Department of Computer Science and Electronics, Faculty of Mathematics and Natural Sciences, Universitas Gadjah Mada, Yogyakarta 55281, Indonesia.
Department of Bioinformatics, School of Life Sciences, Indonesia International Institute for Life Sciences, Jakarta 13210, Indonesia.
Genes (Basel). 2022 Jul 26;13(8):1330. doi: 10.3390/genes13081330.
Severe Acute Respiratory Syndrome Coronavirus 2 (SARS-CoV-2) is a newly emerging virus well known as the major cause of the worldwide pandemic due to Coronavirus Disease 2019 (COVID-19). Major breakthroughs in the Next Generation Sequencing (NGS) field were elucidated following the first release of a full-length SARS-CoV-2 genome on the 10 January 2020, with the hope of turning the table against the worsening pandemic situation. Previous studies in respiratory virus characterization require mapping of raw sequences to the human genome in the downstream bioinformatics pipeline as part of metagenomic principles. Illumina, as the major player in the NGS arena, took action by releasing guidelines for improved enrichment kits called the Respiratory Virus Oligo Panel (RVOP) based on a hybridization capture method capable of capturing targeted respiratory viruses, including SARS-CoV-2; therefore, allowing a direct map of raw sequences data to SARS-CoV-2 genome in downstream bioinformatics pipeline. Consequently, two bioinformatics pipelines emerged with no previous studies benchmarking the pipelines. This study focuses on gaining insight and understanding of target enrichment workflow by Illumina through the utilization of different bioinformatics pipelines named as 'Fast Pipeline' and 'Normal Pipeline' to SARS-CoV-2 strains isolated from Yogyakarta and Central Java, Indonesia. Overall, both pipelines work well in the characterization of SARS-CoV-2 samples, including in the identification of major studied nucleotide substitutions and amino acid mutations. A higher number of reads mapped to the SARS-CoV-2 genome in Fast Pipeline and merely were discovered as a contributing factor in a higher number of coverage depth and identified variations (SNPs, insertion, and deletion). Fast Pipeline ultimately works well in a situation where time is a critical factor. On the other hand, Normal Pipeline would require a longer time as it mapped reads to the human genome. Certain limitations were identified in terms of pipeline algorithm, whereas it is highly recommended in future studies to design a pipeline in an integrated framework, for instance, by using NextFlow, a workflow framework to combine all scripts into one fully integrated pipeline.

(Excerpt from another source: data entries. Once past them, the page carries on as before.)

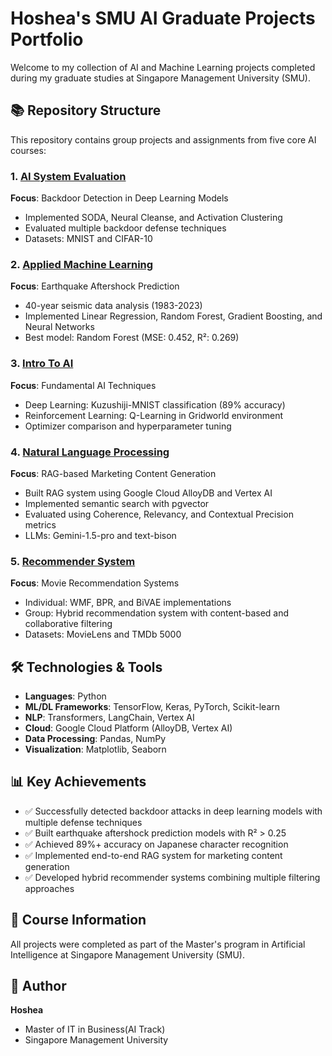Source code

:# Hoshea's SMU AI Graduate Projects Portfolio

Welcome to my collection of AI and Machine Learning projects completed during my graduate studies at Singapore Management University (SMU).

## 📚 Repository Structure

This repository contains group projects and assignments from five core AI courses:

### 1. [AI System Evaluation](./AI%20System%20Evaluation)
**Focus**: Backdoor Detection in Deep Learning Models
- Implemented SODA, Neural Cleanse, and Activation Clustering
- Evaluated multiple backdoor defense techniques
- Datasets: MNIST and CIFAR-10

### 2. [Applied Machine Learning](./Applied%20Machine%20Learning)
**Focus**: Earthquake Aftershock Prediction
- 40-year seismic data analysis (1983-2023)
- Implemented Linear Regression, Random Forest, Gradient Boosting, and Neural Networks
- Best model: Random Forest (MSE: 0.452, R²: 0.269)

### 3. [Intro To AI](./Intro%20To%20AI)
**Focus**: Fundamental AI Techniques
- Deep Learning: Kuzushiji-MNIST classification (89% accuracy)
- Reinforcement Learning: Q-Learning in Gridworld environment
- Optimizer comparison and hyperparameter tuning

### 4. [Natural Language Processing](./Nature%20Language%20Processing)
**Focus**: RAG-based Marketing Content Generation
- Built RAG system using Google Cloud AlloyDB and Vertex AI
- Implemented semantic search with pgvector
- Evaluated using Coherence, Relevancy, and Contextual Precision metrics
- LLMs: Gemini-1.5-pro and text-bison

### 5. [Recommender System](./Recommender%20System)
**Focus**: Movie Recommendation Systems
- Individual: WMF, BPR, and BiVAE implementations
- Group: Hybrid recommendation system with content-based and collaborative filtering
- Datasets: MovieLens and TMDb 5000

## 🛠 Technologies & Tools

- **Languages**: Python
- **ML/DL Frameworks**: TensorFlow, Keras, PyTorch, Scikit-learn
- **NLP**: Transformers, LangChain, Vertex AI
- **Cloud**: Google Cloud Platform (AlloyDB, Vertex AI)
- **Data Processing**: Pandas, NumPy
- **Visualization**: Matplotlib, Seaborn

## 📊 Key Achievements

- ✅ Successfully detected backdoor attacks in deep learning models with multiple defense techniques
- ✅ Built earthquake aftershock prediction models with R² > 0.25
- ✅ Achieved 89%+ accuracy on Japanese character recognition
- ✅ Implemented end-to-end RAG system for marketing content generation
- ✅ Developed hybrid recommender systems combining multiple filtering approaches

## 📖 Course Information

All projects were completed as part of the Master's program in Artificial Intelligence at Singapore Management University (SMU).

## 👤 Author

**Hoshea**
- Master of IT in Business(AI Track)
- Singapore Management University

严重急性呼吸综合征冠状病毒 2 (SARS-CoV-2) 是一种新出现的病毒,由于 2019 年冠状病毒病 (COVID-19),它被公认为导致全球大流行的主要原因。2020 年 1 月 10 日首次发布 SARS-CoV-2 全长基因组后,下一代测序 (NGS) 领域取得了重大突破,希望扭转不断恶化的大流行局面。先前的呼吸道病毒特征研究需要将原始序列映射到下游生物信息学管道中的人类基因组,这是宏基因组学原理的一部分。Illumina 作为 NGS 领域的主要参与者,采取了行动,发布了改进的富集试剂盒的指南,称为呼吸道病毒寡核苷酸面板 (RVOP),该试剂盒基于杂交捕获方法,能够捕获靶向呼吸道病毒,包括 SARS-CoV-2;因此,允许在下游生物信息学管道中直接将原始序列数据映射到 SARS-CoV-2 基因组。因此,出现了两种以前没有研究基准的生物信息学管道。本研究通过利用不同的生物信息学管道,即“快速管道”和“正常管道”,重点研究 Illumina 通过目标富集工作流程获得的见解和理解,以从印度尼西亚日惹和中爪哇分离的 SARS-CoV-2 株。总体而言,两种管道都能很好地对 SARS-CoV-2 样本进行特征描述,包括鉴定主要研究的核苷酸取代和氨基酸突变。Fast Pipeline 中映射到 SARS-CoV-2 基因组的读长数量更多,被发现是覆盖深度和鉴定变异(SNP、插入和缺失)数量较高的一个因素。Fast Pipeline 在时间是关键因素的情况下效果很好。另一方面,Normal Pipeline 需要更长的时间,因为它将读长映射到人类基因组。在管道算法方面发现了某些局限性,因此在未来的研究中强烈建议设计一个集成框架的管道,例如使用 NextFlow,这是一个工作流框架,可将所有脚本组合到一个完全集成的管道中。